Definition of Consent

Consent is an agreement for a certain course of conduct to take place. For consent to a search to be valid, the consent given by the accused must be freely and voluntarily given. State v. Burnett, 536 So. 2d 375 (Fla. 2d DCA 1988); Chu v. State, 521 So. 2d 330, 332 (Fla. 4th DCA 1988). Consent that is the product of coercion (explicit or implicit), or that is the product of threats, force, intimidation, misrepresentations, or other improper police conduct is constitutionally invalid, and any evidence discovered as a consequence of such conduct may be suppressed and excluded from evidence. State v. Petion, 992 So. 2d 889 (Fla. 2d DCA 2008); I.R.C. v. State, 968 So. 2d 583 (Fla. 2d DCA 2007); Florida v. Bostick, 501 U.S. 429 (1991).
Where consent is alleged to be invalid due to threats, coercion, misrepresentation, or other improper law enforcement conduct, the totality of the circumstances must be considered in determining whether the consent was in fact voluntary. Schneckloth v. Bustamonte, 412 U.S. 218 (1973); Luna-Martinez v. State, 984 So. 2d 592 (Fla. 2d DCA 2008); I.R.C. v. State, 968 So. 2d 583 (Fla. 2d DCA 2007).  The court must further determine whether police conduct would have communicated to a reasonable person that he or she was not free to decline the officer’s request (or otherwise terminate the encounter), and whether the accused was in a vulnerable subjective state, or exposed to subtly coercive police questioning.  See DeLeon v. State, 700 So. 2d 718 (Fla. 2d DCA 1997); Luna-Martinez v. State, 984 So. 2d 592 (Fla. 2d DCA 2008); I.R.C. v. State, 968 So. 2d 583 (Fla. 2d DCA 2007).

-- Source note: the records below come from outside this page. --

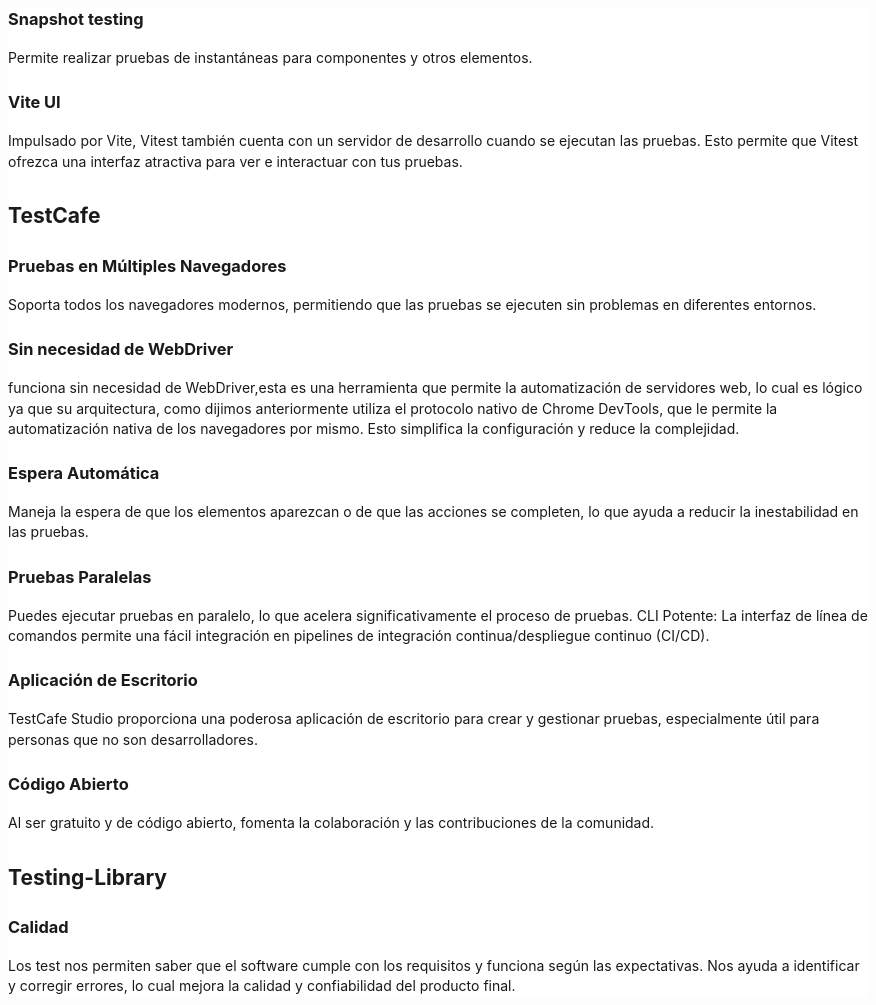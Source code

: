 ### Snapshot testing

Permite realizar pruebas de instantáneas para componentes y otros elementos.

### Vite UI

Impulsado por Vite, Vitest también cuenta con un servidor de desarrollo cuando se
ejecutan las pruebas. Esto permite que Vitest ofrezca una interfaz atractiva para ver
e interactuar con tus pruebas.

## TestCafe

### Pruebas en Múltiples Navegadores

Soporta todos los navegadores modernos, permitiendo que las pruebas se ejecuten sin problemas en diferentes entornos.

### Sin necesidad de WebDriver

funciona sin necesidad de WebDriver,esta es una herramienta que permite la automatización de servidores web, lo cual es lógico ya que su arquitectura, como dijimos anteriormente utiliza el protocolo nativo de Chrome DevTools, que le permite la automatización nativa de los navegadores por mismo. Esto simplifica la configuración y reduce la complejidad.

### Espera Automática

Maneja la espera de que los elementos aparezcan o de que las acciones se completen, lo que ayuda a reducir la inestabilidad en las pruebas.

### Pruebas Paralelas

Puedes ejecutar pruebas en paralelo, lo que acelera significativamente el proceso de pruebas.
CLI Potente: La interfaz de línea de comandos permite una fácil integración en pipelines de integración continua/despliegue continuo (CI/CD).

### Aplicación de Escritorio

TestCafe Studio proporciona una poderosa aplicación de escritorio para crear y gestionar pruebas, especialmente útil para personas que no son desarrolladores.

### Código Abierto

Al ser gratuito y de código abierto, fomenta la colaboración y las contribuciones de la comunidad.

## Testing-Library

### Calidad

Los test nos permiten saber que el software cumple con los requisitos y funciona según las expectativas. Nos ayuda a identificar y corregir errores, lo cual mejora la calidad y confiabilidad del producto final.

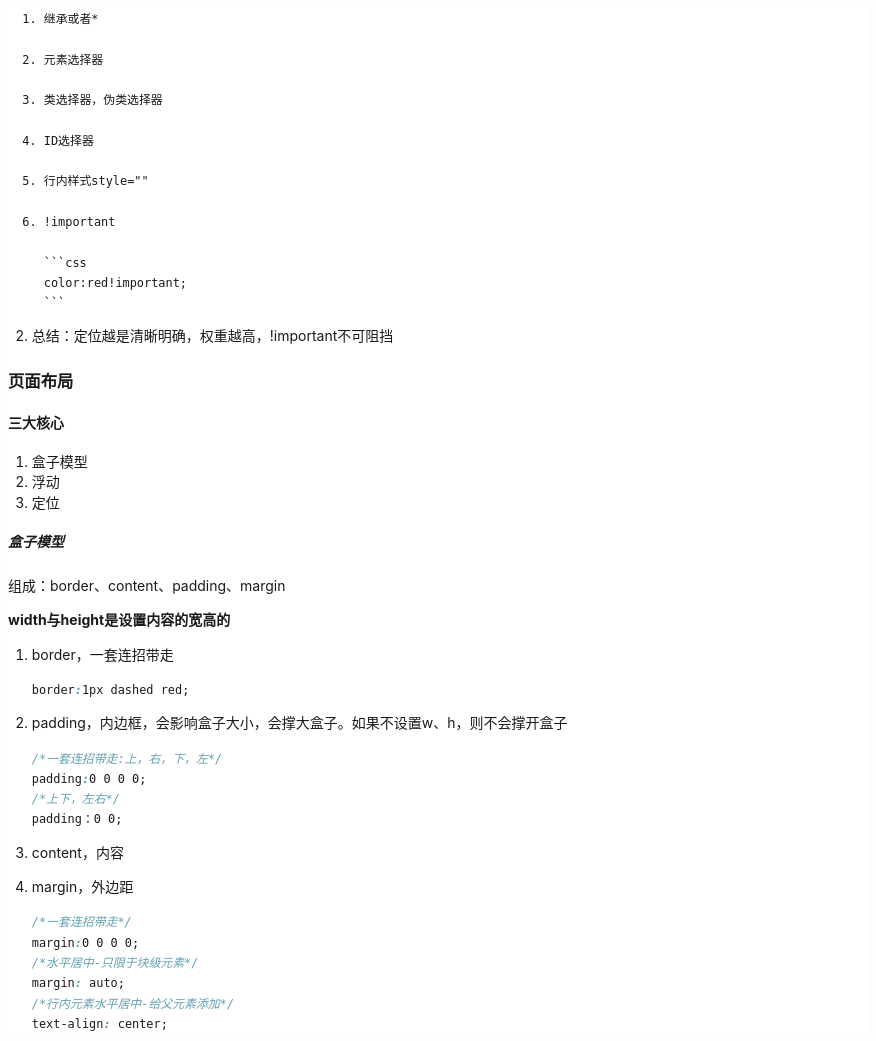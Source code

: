       1. 继承或者*

      2. 元素选择器

      3. 类选择器，伪类选择器

      4. ID选择器

      5. 行内样式style=""

      6. !important

         ```css
         color:red!important;
         ```

   2. 总结：定位越是清晰明确，权重越高，!important不可阻挡

### 页面布局

#### 三大核心

1. 盒子模型
2. 浮动
3. 定位

##### 盒子模型

组成：border、content、padding、margin

**width与height是设置内容的宽高的**



1. border，一套连招带走

   ```css
   border:1px dashed red;
   ```


2. padding，内边框，会影响盒子大小，会撑大盒子。如果不设置w、h，则不会撑开盒子

   ```css
   /*一套连招带走:上，右，下，左*/
   padding:0 0 0 0;
   /*上下，左右*/
   padding：0 0;
   ```

3. content，内容

4. margin，外边距

   ```css
   /*一套连招带走*/
   margin:0 0 0 0;
   /*水平居中-只限于块级元素*/
   margin: auto;
   /*行内元素水平居中-给父元素添加*/
   text-align: center;
   ```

Factors to Determine Whether Consent Was Voluntary

Florida appellate decisions have identified numerous factors that may be taken into account when determining whether consent was obtained through coercion or otherwise rendered involuntary. These factors may include the following:

  • The number of officers present. McDonnell v. State, 981 So. 2d 585 (Fla. 1st DCA 2008);
  • Detaining a defendant for a prolonged time period. Nelson v. State, 376 So. 2d 459 (Fla. 1st DCA 1979);
  • A statement that the defendant will be released if consent is given to the search. Horvitz v. State, 433 So. 2d 545 (Fla. 4th DCA 1983);
  • Detaining an accused and making repeated requests for consent. Seuss v. State, 370 So.2d 1203 (Fla. 1st DCA 1979); Nelson v. State, 376 So.2d 459 (Fla. 1st DCA 1979);
  • Threats to obtain a search warrant, especially if there is an inadequate legal basis to seek a warrant. Leslie v. State, 685 So. 2d 1346 (Fla. 2d DCA 1996);
  • Misstatements of the law or misrepresentations as to the authority of officers to conduct a search; State v. Slaney, 653 So. 2d 422, 430 (Fla. 3d DCA 1995); State v. Polak, 598 So. 2d 150, 153-154 (Fla. 1st DCA 1992); State v. Casal, 410 So. 2d 152 (Fla. 1982);
  • False promises of leniency or non-prosecution. Fillinger v. State, 349 So.2d 714 (Fla. 2d DCA 1977) (confession induced by promises of leniency was invalid); State v. Favaloro, 424 So.2d 47 (Fla. 3d DCA 1982) (an implied promise that the defendant would not be prosecuted);
  • Officers making it clear to a citizen that he or she is the suspect in a criminal investigation.  McDonnell v. State, 981 So. 2d 585 (Fla. 1st DCA 2008);
  • Other improper inducements- Frazier v. State, 107 So.2d 16 (Fla.1958) (confessions must be excluded if obtained by declarations calculated to delude defendant as to his true position); Foreman v. State, 400 So.2d 1047 (Fla. 1st DCA 1981) (officer’s statement that the victim was inclined not to prosecute if property were returned clearly constitutes an implied promise calculated to induce a confession); Hawthorne v. State, 377 So.2d 780 (Fla. 1st DCA 1979) (confession invalid where officer told defendant her giving a statement would eliminate need for further harsh questioning of separately held children.